This was the 10th year at the Strawberry Festival, and the outreach program continues to reach new people locally and visitors to the area! 7 excursions went out on the Agassiz.

See Photo Gallery

Here are a few highlights from the evaluation responses:
“The Agassiz program is great as is; no improvement needed!”
“Fun & educational”
“New info they learned—many said plankton & bloodworms”
“Importance of good quality water”
“Share info with others, will teach my children & grandchildren, encourage them to take care of our water resources”
“This sounds like a type of job that I’d like to do when I’m older” (13 years old)
“Excellent!”
“How to save the Great Lakes ecosystem”
“Would like to learn more about interdependence & effects on other organisms”

The outreach program shows ‘How do scientists assess the health of Lake Superior’ as the focus of these free scientific excursions that were offered at the Strawberry Festival.

The public was invited to sign up for FREE 40-minute scientific excursions aboard Michigan Tech’s research vessel Agassiz.

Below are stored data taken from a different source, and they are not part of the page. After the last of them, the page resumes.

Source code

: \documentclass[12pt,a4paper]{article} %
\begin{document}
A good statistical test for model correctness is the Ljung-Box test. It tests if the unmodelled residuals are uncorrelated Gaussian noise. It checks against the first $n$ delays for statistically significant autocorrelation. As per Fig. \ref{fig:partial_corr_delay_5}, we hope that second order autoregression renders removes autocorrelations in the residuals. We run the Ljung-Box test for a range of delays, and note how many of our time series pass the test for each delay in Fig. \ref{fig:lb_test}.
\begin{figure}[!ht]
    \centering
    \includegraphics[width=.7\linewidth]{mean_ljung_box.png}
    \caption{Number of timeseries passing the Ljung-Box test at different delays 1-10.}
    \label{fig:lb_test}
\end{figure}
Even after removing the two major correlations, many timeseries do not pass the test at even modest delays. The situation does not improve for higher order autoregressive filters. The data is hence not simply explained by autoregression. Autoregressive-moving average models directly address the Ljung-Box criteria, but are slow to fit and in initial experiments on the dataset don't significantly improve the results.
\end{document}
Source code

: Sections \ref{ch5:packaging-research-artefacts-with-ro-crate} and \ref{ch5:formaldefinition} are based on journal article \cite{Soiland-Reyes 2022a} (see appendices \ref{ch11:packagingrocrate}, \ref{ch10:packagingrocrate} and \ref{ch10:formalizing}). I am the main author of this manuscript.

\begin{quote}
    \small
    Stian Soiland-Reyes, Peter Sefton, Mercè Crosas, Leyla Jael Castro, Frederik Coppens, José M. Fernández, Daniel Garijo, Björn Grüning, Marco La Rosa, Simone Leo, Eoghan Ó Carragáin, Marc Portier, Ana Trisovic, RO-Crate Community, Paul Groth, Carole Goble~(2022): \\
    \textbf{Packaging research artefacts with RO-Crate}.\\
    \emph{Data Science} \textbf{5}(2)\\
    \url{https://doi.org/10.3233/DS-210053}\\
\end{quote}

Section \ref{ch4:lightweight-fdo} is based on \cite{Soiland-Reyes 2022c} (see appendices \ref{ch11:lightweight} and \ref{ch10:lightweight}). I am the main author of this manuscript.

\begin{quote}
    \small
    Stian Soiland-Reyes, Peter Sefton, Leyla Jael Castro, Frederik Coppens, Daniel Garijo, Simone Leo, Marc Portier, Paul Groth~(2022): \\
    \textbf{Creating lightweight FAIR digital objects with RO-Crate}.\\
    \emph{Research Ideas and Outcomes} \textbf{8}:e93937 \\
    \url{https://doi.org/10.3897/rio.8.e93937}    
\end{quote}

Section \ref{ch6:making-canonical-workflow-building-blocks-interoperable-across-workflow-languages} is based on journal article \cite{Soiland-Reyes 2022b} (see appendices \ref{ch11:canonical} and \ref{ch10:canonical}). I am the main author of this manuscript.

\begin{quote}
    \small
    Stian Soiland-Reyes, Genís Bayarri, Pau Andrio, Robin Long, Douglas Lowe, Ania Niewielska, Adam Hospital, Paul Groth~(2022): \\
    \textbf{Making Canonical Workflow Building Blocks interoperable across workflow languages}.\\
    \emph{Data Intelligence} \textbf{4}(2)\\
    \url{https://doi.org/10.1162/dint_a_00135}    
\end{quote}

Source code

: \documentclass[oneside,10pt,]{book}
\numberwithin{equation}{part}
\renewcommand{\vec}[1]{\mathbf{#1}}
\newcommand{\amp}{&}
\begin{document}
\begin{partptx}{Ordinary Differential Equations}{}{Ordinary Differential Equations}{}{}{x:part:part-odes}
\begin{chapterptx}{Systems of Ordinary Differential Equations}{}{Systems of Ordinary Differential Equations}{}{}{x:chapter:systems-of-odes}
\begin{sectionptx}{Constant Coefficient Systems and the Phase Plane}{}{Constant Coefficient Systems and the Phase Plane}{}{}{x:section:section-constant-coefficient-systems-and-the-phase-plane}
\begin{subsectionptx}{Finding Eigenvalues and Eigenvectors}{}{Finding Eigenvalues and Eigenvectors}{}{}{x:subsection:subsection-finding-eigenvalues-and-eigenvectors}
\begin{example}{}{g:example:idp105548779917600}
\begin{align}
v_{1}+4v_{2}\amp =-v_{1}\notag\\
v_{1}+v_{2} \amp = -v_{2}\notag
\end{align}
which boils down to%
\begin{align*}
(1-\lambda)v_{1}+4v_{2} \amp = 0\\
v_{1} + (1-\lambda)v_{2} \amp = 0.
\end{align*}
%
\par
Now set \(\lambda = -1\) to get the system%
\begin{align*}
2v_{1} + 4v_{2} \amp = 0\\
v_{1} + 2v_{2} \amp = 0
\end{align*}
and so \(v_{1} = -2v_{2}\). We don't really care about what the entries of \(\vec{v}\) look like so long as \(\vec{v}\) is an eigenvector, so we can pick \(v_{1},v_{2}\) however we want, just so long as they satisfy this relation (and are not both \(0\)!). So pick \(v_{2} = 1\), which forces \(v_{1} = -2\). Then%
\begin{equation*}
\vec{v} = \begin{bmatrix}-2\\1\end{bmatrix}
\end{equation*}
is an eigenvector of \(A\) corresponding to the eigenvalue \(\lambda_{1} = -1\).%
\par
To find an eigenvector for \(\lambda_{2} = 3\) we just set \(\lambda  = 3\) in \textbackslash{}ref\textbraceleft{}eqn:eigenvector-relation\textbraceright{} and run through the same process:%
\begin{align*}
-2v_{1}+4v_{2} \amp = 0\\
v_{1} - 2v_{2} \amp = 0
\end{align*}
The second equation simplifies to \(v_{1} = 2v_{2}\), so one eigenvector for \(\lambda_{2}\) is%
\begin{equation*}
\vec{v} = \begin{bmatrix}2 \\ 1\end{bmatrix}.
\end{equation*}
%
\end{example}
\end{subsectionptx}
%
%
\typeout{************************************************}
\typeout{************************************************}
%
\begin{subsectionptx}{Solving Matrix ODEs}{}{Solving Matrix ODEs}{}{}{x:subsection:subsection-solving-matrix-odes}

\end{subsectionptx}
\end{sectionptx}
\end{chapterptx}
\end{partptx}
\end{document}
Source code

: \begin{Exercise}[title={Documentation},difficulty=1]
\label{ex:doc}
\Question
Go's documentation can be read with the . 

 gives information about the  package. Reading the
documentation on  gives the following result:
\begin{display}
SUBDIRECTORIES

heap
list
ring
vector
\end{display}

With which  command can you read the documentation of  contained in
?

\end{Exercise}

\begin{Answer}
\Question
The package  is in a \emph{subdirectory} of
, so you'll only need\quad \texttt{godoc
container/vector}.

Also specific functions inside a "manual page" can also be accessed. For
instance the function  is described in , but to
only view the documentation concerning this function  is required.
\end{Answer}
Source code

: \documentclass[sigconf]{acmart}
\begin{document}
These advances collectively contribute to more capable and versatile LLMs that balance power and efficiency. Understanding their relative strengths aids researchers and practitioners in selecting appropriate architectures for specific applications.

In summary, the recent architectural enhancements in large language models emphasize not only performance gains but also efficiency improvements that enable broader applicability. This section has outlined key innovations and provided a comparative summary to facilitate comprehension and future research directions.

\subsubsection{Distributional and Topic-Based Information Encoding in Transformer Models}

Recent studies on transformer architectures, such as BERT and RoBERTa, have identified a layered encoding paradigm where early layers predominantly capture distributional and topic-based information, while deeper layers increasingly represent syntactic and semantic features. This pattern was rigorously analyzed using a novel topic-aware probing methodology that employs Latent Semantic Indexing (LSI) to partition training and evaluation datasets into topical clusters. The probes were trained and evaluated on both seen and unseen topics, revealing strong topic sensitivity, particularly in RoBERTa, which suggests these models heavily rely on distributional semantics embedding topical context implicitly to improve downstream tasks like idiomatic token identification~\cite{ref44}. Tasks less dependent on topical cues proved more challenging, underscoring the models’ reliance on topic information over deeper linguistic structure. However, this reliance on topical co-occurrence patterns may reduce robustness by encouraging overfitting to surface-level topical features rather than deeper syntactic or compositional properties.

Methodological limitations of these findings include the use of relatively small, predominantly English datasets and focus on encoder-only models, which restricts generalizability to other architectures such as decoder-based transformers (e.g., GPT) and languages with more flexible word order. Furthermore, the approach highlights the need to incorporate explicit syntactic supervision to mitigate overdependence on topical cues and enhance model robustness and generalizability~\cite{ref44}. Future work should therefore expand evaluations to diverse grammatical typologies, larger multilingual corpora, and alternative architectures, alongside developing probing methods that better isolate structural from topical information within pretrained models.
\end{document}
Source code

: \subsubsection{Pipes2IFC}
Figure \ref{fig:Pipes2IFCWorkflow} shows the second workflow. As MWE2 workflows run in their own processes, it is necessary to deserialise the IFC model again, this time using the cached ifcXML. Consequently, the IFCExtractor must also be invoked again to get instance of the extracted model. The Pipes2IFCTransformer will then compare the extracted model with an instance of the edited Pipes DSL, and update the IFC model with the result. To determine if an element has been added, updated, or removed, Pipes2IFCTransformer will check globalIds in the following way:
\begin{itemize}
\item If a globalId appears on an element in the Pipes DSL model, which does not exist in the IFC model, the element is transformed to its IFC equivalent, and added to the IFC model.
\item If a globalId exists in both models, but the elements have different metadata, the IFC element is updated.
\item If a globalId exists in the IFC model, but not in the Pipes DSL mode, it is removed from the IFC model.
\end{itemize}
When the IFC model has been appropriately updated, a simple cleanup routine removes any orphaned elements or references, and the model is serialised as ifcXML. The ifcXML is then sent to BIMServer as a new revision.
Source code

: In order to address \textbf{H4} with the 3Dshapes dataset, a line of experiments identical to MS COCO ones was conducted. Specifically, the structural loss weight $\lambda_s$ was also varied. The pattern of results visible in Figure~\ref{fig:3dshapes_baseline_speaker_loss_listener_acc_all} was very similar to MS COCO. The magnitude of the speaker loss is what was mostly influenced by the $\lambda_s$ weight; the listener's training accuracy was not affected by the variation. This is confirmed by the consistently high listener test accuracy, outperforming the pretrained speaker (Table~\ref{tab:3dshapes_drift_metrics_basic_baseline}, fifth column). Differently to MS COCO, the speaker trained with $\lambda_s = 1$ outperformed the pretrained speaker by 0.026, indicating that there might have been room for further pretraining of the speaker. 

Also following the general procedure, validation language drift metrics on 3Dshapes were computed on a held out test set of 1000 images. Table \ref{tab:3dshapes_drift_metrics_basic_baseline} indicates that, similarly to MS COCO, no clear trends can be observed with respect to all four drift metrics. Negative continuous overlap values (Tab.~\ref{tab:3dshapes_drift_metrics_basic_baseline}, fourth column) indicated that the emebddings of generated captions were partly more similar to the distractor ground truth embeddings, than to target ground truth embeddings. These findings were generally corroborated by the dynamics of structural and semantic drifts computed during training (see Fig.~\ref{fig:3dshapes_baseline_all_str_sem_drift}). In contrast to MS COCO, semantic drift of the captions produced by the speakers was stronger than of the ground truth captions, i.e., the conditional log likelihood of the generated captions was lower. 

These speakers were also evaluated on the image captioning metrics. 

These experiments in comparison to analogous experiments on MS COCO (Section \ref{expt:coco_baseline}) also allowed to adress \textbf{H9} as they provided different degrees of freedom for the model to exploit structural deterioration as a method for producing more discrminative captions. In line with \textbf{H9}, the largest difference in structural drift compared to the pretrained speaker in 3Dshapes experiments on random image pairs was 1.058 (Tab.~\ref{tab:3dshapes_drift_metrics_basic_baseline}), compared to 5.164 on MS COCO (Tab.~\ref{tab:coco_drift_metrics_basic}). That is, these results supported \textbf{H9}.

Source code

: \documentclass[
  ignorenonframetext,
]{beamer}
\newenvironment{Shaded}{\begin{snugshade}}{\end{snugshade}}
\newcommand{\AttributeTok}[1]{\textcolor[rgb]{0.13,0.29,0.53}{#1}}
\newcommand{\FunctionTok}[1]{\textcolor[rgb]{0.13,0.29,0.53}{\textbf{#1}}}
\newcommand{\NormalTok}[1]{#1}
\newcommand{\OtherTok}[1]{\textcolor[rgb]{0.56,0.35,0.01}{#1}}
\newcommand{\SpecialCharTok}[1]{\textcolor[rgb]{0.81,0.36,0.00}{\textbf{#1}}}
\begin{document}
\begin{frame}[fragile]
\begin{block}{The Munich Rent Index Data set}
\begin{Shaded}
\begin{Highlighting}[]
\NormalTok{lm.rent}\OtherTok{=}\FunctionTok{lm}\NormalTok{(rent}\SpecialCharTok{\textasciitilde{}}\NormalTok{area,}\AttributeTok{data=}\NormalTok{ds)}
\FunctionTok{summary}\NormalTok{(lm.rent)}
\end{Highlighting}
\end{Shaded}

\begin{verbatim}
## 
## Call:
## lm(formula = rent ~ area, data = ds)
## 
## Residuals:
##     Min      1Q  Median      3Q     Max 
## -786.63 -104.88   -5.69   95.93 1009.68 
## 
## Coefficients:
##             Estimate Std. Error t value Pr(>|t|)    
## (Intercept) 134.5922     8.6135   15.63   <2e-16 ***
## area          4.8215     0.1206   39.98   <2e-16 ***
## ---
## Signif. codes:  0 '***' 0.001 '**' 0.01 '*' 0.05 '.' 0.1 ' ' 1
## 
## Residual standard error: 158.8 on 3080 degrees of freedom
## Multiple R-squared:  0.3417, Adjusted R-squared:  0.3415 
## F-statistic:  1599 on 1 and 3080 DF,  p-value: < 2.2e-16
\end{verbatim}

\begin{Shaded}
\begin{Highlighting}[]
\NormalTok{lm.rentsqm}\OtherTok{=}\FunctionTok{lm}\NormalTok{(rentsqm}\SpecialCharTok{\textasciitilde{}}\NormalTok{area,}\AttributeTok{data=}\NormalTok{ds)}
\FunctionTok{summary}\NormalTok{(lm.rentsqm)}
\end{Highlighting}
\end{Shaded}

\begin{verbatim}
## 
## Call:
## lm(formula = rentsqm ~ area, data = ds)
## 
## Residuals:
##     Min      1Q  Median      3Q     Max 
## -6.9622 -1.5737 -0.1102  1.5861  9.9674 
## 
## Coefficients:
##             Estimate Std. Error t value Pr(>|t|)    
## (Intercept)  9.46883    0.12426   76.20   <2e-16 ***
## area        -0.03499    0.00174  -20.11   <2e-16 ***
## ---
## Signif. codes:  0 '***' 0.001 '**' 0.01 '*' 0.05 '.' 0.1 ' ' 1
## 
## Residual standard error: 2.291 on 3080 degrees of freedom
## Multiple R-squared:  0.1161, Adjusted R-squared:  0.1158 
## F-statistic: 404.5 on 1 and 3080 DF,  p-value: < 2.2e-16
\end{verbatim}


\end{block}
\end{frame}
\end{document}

On each scientific excursion, a Dr. Marty Auer, an MTU Great Lakes scientist, demonstrated the use of sampling equipment to collect plankton and sediment, evaluate water clarity, temperature, and turbidity that tell us about the health of the lake, i.e. Chassell Bay. Participants saw the connection between land uses and the health of the Great Lakes.

Remotely-Operated-Vehicle (ROV) demonstrations were also be conducted from the Chassell Marina dock throughout the afternoon.

“Copper Country residents and visitors are encouraged to learn how scientists study the Great Lakes and what factors contribute to a healthy lake,” explains Joan Chadde, education program director. “These scientific excursions for the public have been offered at the Strawberry Festival since 2006 and have been extremely popular. Youth and adults enjoy the opportunity to interact with Great Lakes scientists and get their questions answered.”

The event is coordinated by the Western U.P. Center for Science, Mathematics and Environmental Education and Michigan Tech’s Great Lakes Research Center. This year, the program is funded by the GM Ride the Waves Program putting more than 500 Copper Country youth and adults on the water each year to learn about the Great Lakes and promote STEM careers, along with support from the Michigan Tech Center for Water & Society, Lake Superior Stewardship Initiative, and the Chassell Lions Club.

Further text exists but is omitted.